The Friday afternoon section of the festival is termed ‘Jazz Services Promoter’s Choice bands’. It’s a free event, and the audience was far more wide-ranging than would usually attend a jazz gig. A large group of children on a school trip mixed in with festival regulars and those who just dropped in after a stroll along the sea-front. Everyone seemed to appreciate the music, and although the band eschews showmanship they were ideal for this time. A great choice.
Many of the numbers feature strong fanfares, street struts, or carnivalesque sections which make the music grand in its form, if almost modest in its presentation. The music speaks for itself.

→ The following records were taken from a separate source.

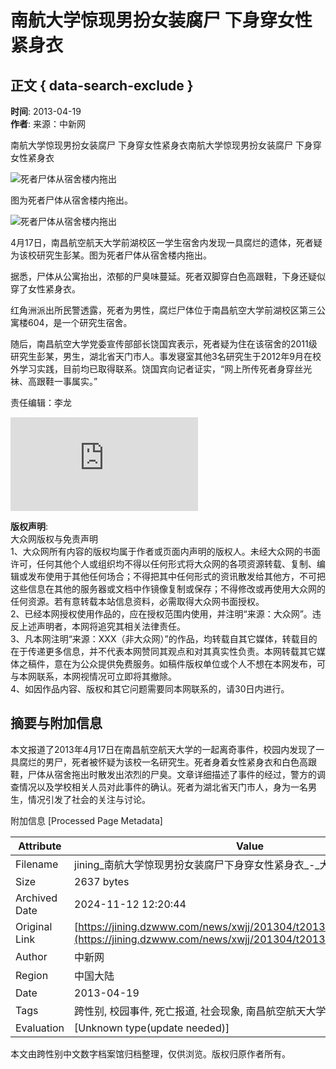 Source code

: # 南航大学惊现男扮女装腐尸 下身穿女性紧身衣

## 正文 { data-search-exclude }


**时间**: 2013-04-19  
**作者**: 来源：中新网  

南航大学惊现男扮女装腐尸 下身穿女性紧身衣南航大学惊现男扮女装腐尸 下身穿女性紧身衣

![死者尸体从宿舍楼内拖出](./W020130419287188414073.jpg)

图为死者尸体从宿舍楼内拖出。

![死者尸体从宿舍楼内拖出](./W020130419287189505530.jpg)  

4月17日，南昌航空航天大学前湖校区一学生宿舍内发现一具腐烂的遗体，死者疑为该校研究生彭某。图为死者尸体从宿舍楼内拖出。

据悉，尸体从公寓抬出，浓郁的尸臭味蔓延。死者双脚穿白色高跟鞋，下身还疑似穿了女性紧身衣。

红角洲派出所民警透露，死者为男性，腐烂尸体位于南昌航空大学前湖校区第三公寓楼604，是一个研究生宿舍。

随后，南昌航空大学党委宣传部部长饶国宾表示，死者疑为住在该宿舍的2011级研究生彭某，男生，湖北省天门市人。事发寝室其他3名研究生于2012年9月在校外学习实践，目前均已取得联系。饶国宾向记者证实，“网上所传死者身穿丝光袜、高跟鞋一事属实。”

责任编辑：李龙

![手机快拍二维码 用手机阅读分享此新闻](https://chart.googleapis.com/chart?cht=qr&chs=100x100&choe=UTF-8&chld=L|2&chl=./t20130419_8258314.htm)

**版权声明**:  
大众网版权与免责声明  
1、大众网所有内容的版权均属于作者或页面内声明的版权人。未经大众网的书面许可，任何其他个人或组织均不得以任何形式将大众网的各项资源转载、复制、编辑或发布使用于其他任何场合；不得把其中任何形式的资讯散发给其他方，不可把这些信息在其他的服务器或文档中作镜像复制或保存；不得修改或再使用大众网的任何资源。若有意转载本站信息资料，必需取得大众网书面授权。  
2、已经本网授权使用作品的，应在授权范围内使用，并注明“来源：大众网”。违反上述声明者，本网将追究其相关法律责任。  
3、凡本网注明“来源：XXX（非大众网）”的作品，均转载自其它媒体，转载目的在于传递更多信息，并不代表本网赞同其观点和对其真实性负责。本网转载其它媒体之稿件，意在为公众提供免费服务。如稿件版权单位或个人不想在本网发布，可与本网联系，本网视情况可立即将其撤除。  
4、如因作品内容、版权和其它问题需要同本网联系的，请30日内进行。

## 摘要与附加信息

<!-- tcd_abstract -->
本文报道了2013年4月17日在南昌航空航天大学的一起离奇事件，校园内发现了一具腐烂的男尸，死者被怀疑为该校一名研究生。死者身着女性紧身衣和白色高跟鞋，尸体从宿舍拖出时散发出浓烈的尸臭。文章详细描述了事件的经过，警方的调查情况以及学校相关人员对此事件的确认。死者为湖北省天门市人，身为一名男生，情况引发了社会的关注与讨论。
<!-- tcd_abstract_end -->

附加信息 [Processed Page Metadata]

| Attribute       | Value                                  |
|-----------------|----------------------------------------|
| Filename        | jining_南航大学惊现男扮女装腐尸下身穿女性紧身衣_-_大众网·济宁.md                             |
| Size            | 2637 bytes                           |
| Archived Date   | 2024-11-12 12:20:44                             |
| Original Link   | [https://jining.dzwww.com/news/xwjj/201304/t20130419_8258314.htm](https://jining.dzwww.com/news/xwjj/201304/t20130419_8258314.htm)                       |
| Author          | 中新网                               |
| Region          | 中国大陆                               |
| Date            | 2013-04-19                                 |
| Tags            | 跨性别, 校园事件, 死亡报道, 社会现象, 南昌航空航天大学                                 |
| Evaluation            | [Unknown type(update needed)]                                 |
<!-- tcd_table_end -->

本文由跨性别中文数字档案馆归档整理，仅供浏览。版权归原作者所有。
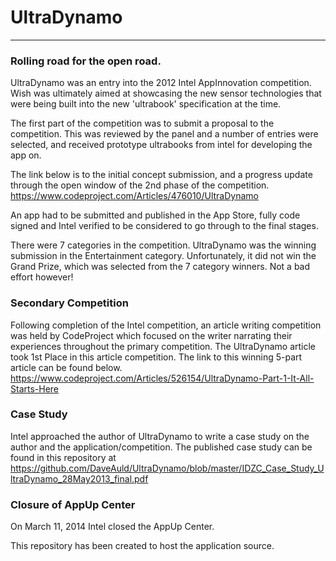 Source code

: ﻿# UltraDynamo
----
### Rolling road for the open road.

UltraDynamo was an entry into the 2012 Intel AppInnovation competition. Wish was ultimately aimed at showcasing the new sensor technologies that were being built into the new 'ultrabook' specification at the time.

The first part of the competition was to submit a proposal to the competition. This was reviewed by the panel and a number of entries were selected, and received prototype ultrabooks from intel for developing the app on.

The link below is to the initial concept submission, and a progress update through the open window of the 2nd phase of the competition.
https://www.codeproject.com/Articles/476010/UltraDynamo

An app had to be submitted and published in the App Store, fully code signed and Intel verified to be considered to go through to the final stages.

There were 7 categories in the competition. UltraDynamo was the winning submission in the Entertainment category. Unfortunately, it did not win the Grand Prize, which was selected from the 7 category winners. Not a bad effort however!

### Secondary Competition  
Following completion of the Intel competition, an article writing competition was held by CodeProject which focused on the writer narrating their experiences throughout the primary competition. 
The UltraDynamo article took 1st Place in this article competition. The link to this winning 5-part article can be found below.
https://www.codeproject.com/Articles/526154/UltraDynamo-Part-1-It-All-Starts-Here


### Case Study
Intel approached the author of UltraDynamo to write a case study on the author and the application/competition. The published case study can be found in this repository at https://github.com/DaveAuld/UltraDynamo/blob/master/IDZC_Case_Study_UltraDynamo_28May2013_final.pdf

### Closure of AppUp Center
On March 11, 2014 Intel closed the AppUp Center.

This repository has been created to host the application source.



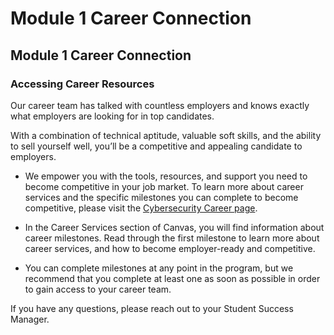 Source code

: # Module 1 Career Connection

## Module 1 Career Connection

### Accessing Career Resources

Our career team has talked with countless employers and knows exactly what employers are looking for in top candidates.

With a combination of technical aptitude, valuable soft skills, and the ability to sell yourself well, you’ll be a competitive and appealing candidate to employers.

* We empower you with the tools, resources, and support you need to become competitive in your job market. To learn more about career services and the specific milestones you can complete to become competitive, please visit the [Cybersecurity Career page](https://careernetwork.2u.com/browse-by-industry/cybersecurity/).

* In the Career Services section of Canvas, you will find information about career milestones. Read through the first milestone to learn more about career services, and how to become employer-ready and competitive.

* You can complete milestones at any point in the program, but we recommend that you complete at least one as soon as possible in order to gain access to your career team.

If you have any questions, please reach out to your Student Success Manager.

‘Seven Dials’ gave all the band a chance to shine, and Tomlinson on piano condensed the whole history of piano-playing style into his integrated solo. I also enjoyed Nick Tyson on guitar. You would have thought they would do best in a small Leeds club, but they were just great in this hall. Somehow the grandeur of the music echoed the grandeur of the place.
This is an assured performance, technical and yet accessible, strong on bounding emotions. They clearly love playing together, and we loved listening to them.
Tim Wall
Sep 18
So Andrew, Tim and now Simon have been off filming, recording, photographing some of the sites and sounds of the festival. I'm currently stuck in the Stagedoor area with Marian. This is my first Jazz Festival so it's slightly odd listening to If Destroyed Still True through double doors. The music is obviously mooted but they remind my a bit of Koop, the Austrian jazz, dance, electronic group. Lovely double bass reverberating through the Spa building with trumpet cutting through.
Now I realise there will be a certain lack of correct jazz terminolgy running through my posts, but hey, I'm new to this!